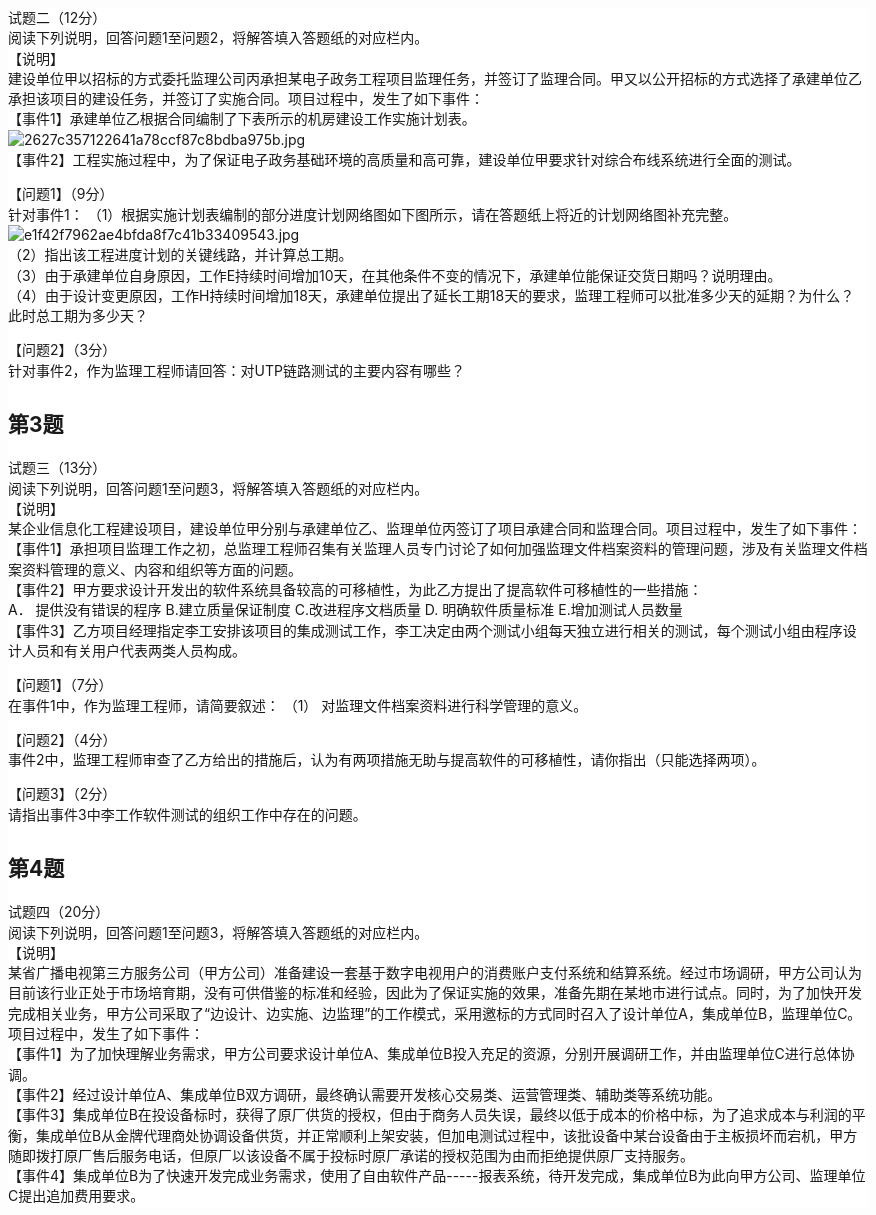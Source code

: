 试题二（12分）  
阅读下列说明，回答问题1至问题2，将解答填入答题纸的对应栏内。  
【说明】  
建设单位甲以招标的方式委托监理公司丙承担某电子政务工程项目监理任务，并签订了监理合同。甲又以公开招标的方式选择了承建单位乙承担该项目的建设任务，并签订了实施合同。项目过程中，发生了如下事件：  
【事件1】承建单位乙根据合同编制了下表所示的机房建设工作实施计划表。  
![2627c357122641a78ccf87c8bdba975b.jpg][]  
【事件2】工程实施过程中，为了保证电子政务基础环境的高质量和高可靠，建设单位甲要求针对综合布线系统进行全面的测试。  
  
【问题1】（9分）  
针对事件1： （1）根据实施计划表编制的部分进度计划网络图如下图所示，请在答题纸上将近的计划网络图补充完整。  
![e1f42f7962ae4bfda8f7c41b33409543.jpg][]  
（2）指出该工程进度计划的关键线路，并计算总工期。  
（3）由于承建单位自身原因，工作E持续时间增加10天，在其他条件不变的情况下，承建单位能保证交货日期吗？说明理由。  
（4）由于设计变更原因，工作H持续时间增加18天，承建单位提出了延长工期18天的要求，监理工程师可以批准多少天的延期？为什么？此时总工期为多少天？  
  
【问题2】（3分）  
针对事件2，作为监理工程师请回答：对UTP链路测试的主要内容有哪些？  


## 第3题 ##

试题三（13分）  
阅读下列说明，回答问题1至问题3，将解答填入答题纸的对应栏内。  
【说明】  
某企业信息化工程建设项目，建设单位甲分别与承建单位乙、监理单位丙签订了项目承建合同和监理合同。项目过程中，发生了如下事件：  
【事件1】承担项目监理工作之初，总监理工程师召集有关监理人员专门讨论了如何加强监理文件档案资料的管理问题，涉及有关监理文件档案资料管理的意义、内容和组织等方面的问题。  
【事件2】甲方要求设计开发出的软件系统具备较高的可移植性，为此乙方提出了提高软件可移植性的一些措施：  
A． 提供没有错误的程序 B.建立质量保证制度 C.改进程序文档质量 D. 明确软件质量标准 E.增加测试人员数量  
【事件3】乙方项目经理指定李工安排该项目的集成测试工作，李工决定由两个测试小组每天独立进行相关的测试，每个测试小组由程序设计人员和有关用户代表两类人员构成。  
  
【问题1】（7分）  
在事件1中，作为监理工程师，请简要叙述： （1） 对监理文件档案资料进行科学管理的意义。  
  
【问题2】（4分）  
事件2中，监理工程师审查了乙方给出的措施后，认为有两项措施无助与提高软件的可移植性，请你指出（只能选择两项）。  
  
【问题3】（2分）  
请指出事件3中李工作软件测试的组织工作中存在的问题。  


## 第4题 ##

试题四（20分）  
阅读下列说明，回答问题1至问题3，将解答填入答题纸的对应栏内。  
【说明】  
某省广播电视第三方服务公司（甲方公司）准备建设一套基于数字电视用户的消费账户支付系统和结算系统。经过市场调研，甲方公司认为目前该行业正处于市场培育期，没有可供借鉴的标准和经验，因此为了保证实施的效果，准备先期在某地市进行试点。同时，为了加快开发完成相关业务，甲方公司采取了“边设计、边实施、边监理”的工作模式，采用邀标的方式同时召入了设计单位A，集成单位B，监理单位C。项目过程中，发生了如下事件：  
【事件1】为了加快理解业务需求，甲方公司要求设计单位A、集成单位B投入充足的资源，分别开展调研工作，并由监理单位C进行总体协调。  
【事件2】经过设计单位A、集成单位B双方调研，最终确认需要开发核心交易类、运营管理类、辅助类等系统功能。  
【事件3】集成单位B在投设备标时，获得了原厂供货的授权，但由于商务人员失误，最终以低于成本的价格中标，为了追求成本与利润的平衡，集成单位B从金牌代理商处协调设备供货，并正常顺利上架安装，但加电测试过程中，该批设备中某台设备由于主板损坏而宕机，甲方随即拨打原厂售后服务电话，但原厂以该设备不属于投标时原厂承诺的授权范围为由而拒绝提供原厂支持服务。  
【事件4】集成单位B为了快速开发完成业务需求，使用了自由软件产品-----报表系统，待开发完成，集成单位B为此向甲方公司、监理单位C提出追加费用要求。  
  

[2627c357122641a78ccf87c8bdba975b.jpg]: https://www.xkxxkx.cn/file/exam/software/信息系统监理师/案例/第2题/2627c357122641a78ccf87c8bdba975b.jpg
[e1f42f7962ae4bfda8f7c41b33409543.jpg]: https://www.xkxxkx.cn/file/exam/software/信息系统监理师/案例/第2题/e1f42f7962ae4bfda8f7c41b33409543.jpg
[f14e29cd53c7489bb5564d9e3f737488.jpg]: https://www.xkxxkx.cn/file/exam/software/信息系统监理师/案例/第2题/f14e29cd53c7489bb5564d9e3f737488.jpg
[2c5d130f47ef4b31bffa6e29a8353372.jpg]: https://www.xkxxkx.cn/file/exam/software/信息系统监理师/案例/第2题/2c5d130f47ef4b31bffa6e29a8353372.jpg
[6344bfa94dcf46c69150ae2f55325739.jpg]: https://www.xkxxkx.cn/file/exam/software/信息系统监理师/案例/第3题/6344bfa94dcf46c69150ae2f55325739.jpg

══════════════════════════════

Where a line in the records above contains the word "项目过程中", copy that line.

建设单位甲以招标的方式委托监理公司丙承担某电子政务工程项目监理任务，并签订了监理合同。甲又以公开招标的方式选择了承建单位乙承担该项目的建设任务，并签订了实施合同。项目过程中，发生了如下事件：  
某企业信息化工程建设项目，建设单位甲分别与承建单位乙、监理单位丙签订了项目承建合同和监理合同。项目过程中，发生了如下事件：  
某省广播电视第三方服务公司（甲方公司）准备建设一套基于数字电视用户的消费账户支付系统和结算系统。经过市场调研，甲方公司认为目前该行业正处于市场培育期，没有可供借鉴的标准和经验，因此为了保证实施的效果，准备先期在某地市进行试点。同时，为了加快开发完成相关业务，甲方公司采取了“边设计、边实施、边监理”的工作模式，采用邀标的方式同时召入了设计单位A，集成单位B，监理单位C。项目过程中，发生了如下事件：  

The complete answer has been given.